Named after the Roman goddess of fairness and justice, Aequitas, the platform is already working with a pipeline of 20 women founders to prepare campaigns. That preparation includes assembling legal documentation, completing accounting reviews and building marketing strategies—steps that Huyck knows from experience can make or break a fundraising effort. She aims to support 50 founders in AQi’s first year.
In Reg CF, success is defined by whether a campaign reaches its funding goal; companies can raise up to $5 million under current regulations. Of 1,189 campaigns that closed last year, about two-thirds met their targets. Performance varies by company maturity: startups generating at least $10 million in annual revenue had the lowest failure rate at 2 percent, while pre-revenue startups had a 7.1 percent failure rate. On AQi, if a company does not meet its minimum funding goal, investor funds are returned.

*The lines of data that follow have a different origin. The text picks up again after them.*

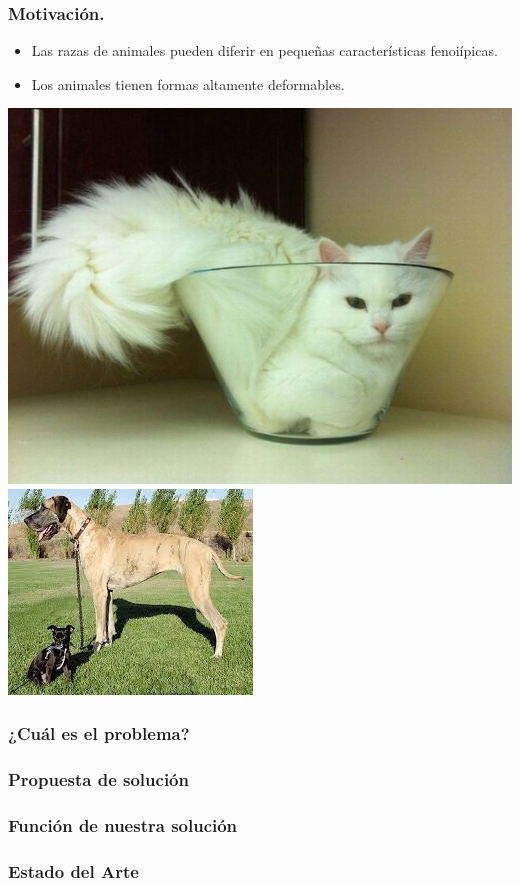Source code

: \documentclass{beamer}
\begin{document}
	\begin{frame}
		\frametitle{Motivaci\'on.}
		\begin{itemize}
			\item{
				Las razas de animales pueden diferir en pequeñas características fenoiípicas.
			}
			\item{
				Los animales tienen formas altamente deformables.
			}
		\end{itemize}
		{\includegraphics[scale=0.2]{imagen/fitsisits.jpg}}
		{\includegraphics[scale=0.5]{imagen/dogdiff.jpg}}
	\end{frame}
	\begin{frame}
		\frametitle{¿Cuál es el problema?}
	\end{frame}
	\begin{frame}
		\frametitle{Propuesta de solución}
	\end{frame}
	\begin{frame}
		\frametitle{Función de nuestra solución}
	\end{frame}
	\begin{frame}
		\frametitle{Estado del Arte}
	\end{frame}
\end{document}

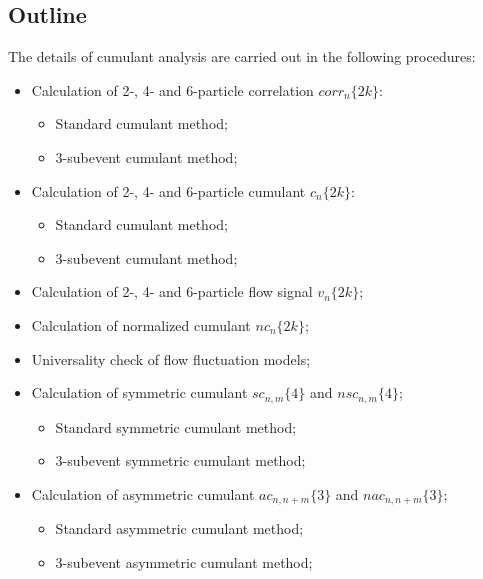 \subsection{Outline}
The details of cumulant analysis are carried out in the following procedures:
\begin{itemize}
\item Calculation of 2-, 4- and 6-particle correlation $corr_n\{2k\}$:
\begin{itemize}
\item Standard cumulant method;
\item 3-subevent cumulant method;
\end{itemize}
\item Calculation of 2-, 4- and 6-particle cumulant $c_n\{2k\}$:
\begin{itemize}
\item Standard cumulant method;
\item 3-subevent cumulant method;
\end{itemize}
\item Calculation of 2-, 4- and 6-particle flow signal $v_n\{2k\}$;
\item Calculation of normalized cumulant $nc_n\{2k\}$;
\item Universality check of flow fluctuation models;
\item Calculation of symmetric cumulant $sc_{n,m}\{4\}$ and $nsc_{n,m}\{4\}$;
\begin{itemize}
\item Standard symmetric cumulant method;
\item 3-subevent symmetric cumulant method;
\end{itemize}
\item Calculation of asymmetric cumulant $ac_{n,n+m}\{3\}$ and $nac_{n,n+m}\{3\}$;
\begin{itemize}
\item Standard asymmetric cumulant method;
\item 3-subevent asymmetric cumulant method;
\end{itemize}
\end{itemize}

Learning and unlearning from PayPal
Huyck’s time at PayPal planted the seeds for her work today. Through PayPal’s partnership with the Cherie Blair Foundation’s Mentoring Women in Business program, she mentored three women entrepreneurs and was exposed to the broader dynamics of gender inequality in the global economy.
In conversations with Blair, Huyck learned that closing the economic gender gap could increase global GDP by 3 to 6 percent annually—equivalent to $2.5 trillion to $5 trillion. Yet progress has been slow. “This disparity hasn’t changed because the system hasn’t changed,” said Huyck, pointing to venture capital’s reliance on pattern matching, the tendency to fund founders who resemble those who have succeeded before. “They’re going to look for the same person with the same education, who usually has the same network and comes from a similar background, and is typically male.”
At AQi, she is trying to redesign parts of that system rather than work around it. One key lesson from PayPal involves how to engage with regulators. As a registered funding portal, AQi operates under oversight from the Securities and Exchange Commission (SEC) and the Financial Industry Regulatory Authority (FINRA), which set rules to protect investors and ensure transparency.
“The regulators are really an enabler of trust for investors, and not just out there trying to find something wrong,” said Huyck. “At PayPal, we were very reactive, but AQi has built a strong relationship with [these regulators] to the point where they’re actually changing their processes, because we’re giving them feedback.”
Another lesson came from the limitations of legacy systems. “I remember days when we couldn’t make a change to the [PayPal] product because of Maxcode,” she said. Early PayPal code, largely written by co-founder Max Levchin, was so centralized that only a small number of people could modify it, slowing product development. “Nobody else knew how to change it,” said Huyck. “So I’m building a platform that’s scalable, sustainable, easy to adapt and change.”
Over two decades, Huyck saw PayPal evolve through multiple ownership phases, including its time under eBay, and through six different CEOs. While she credits that experience with teaching her how large organizations operate, she also identified what she wants to avoid, such as constant reorganizations and the delays that come with repeatedly onboarding new leadership.
“I had a male leader who intentionally brought more women to his table, and that’s where I really became aware that women work, lead and operate differently, and the results that we achieved as a team far exceeded expectations,” said Huyck. “Taking the theory of diversity and actually bringing it to life really was an ‘aha’ moment.”
AQi is not a quick fix for the gender funding gap. Reg CF investments are typically long-term and less liquid than public market investments. But Huyck believes the model creates a different kind of momentum—one rooted in participation rather than exclusivity.
“When people can invest in businesses they believe in, something powerful happens,” she said. “They don’t just become investors. They become advocates, customers and community builders.”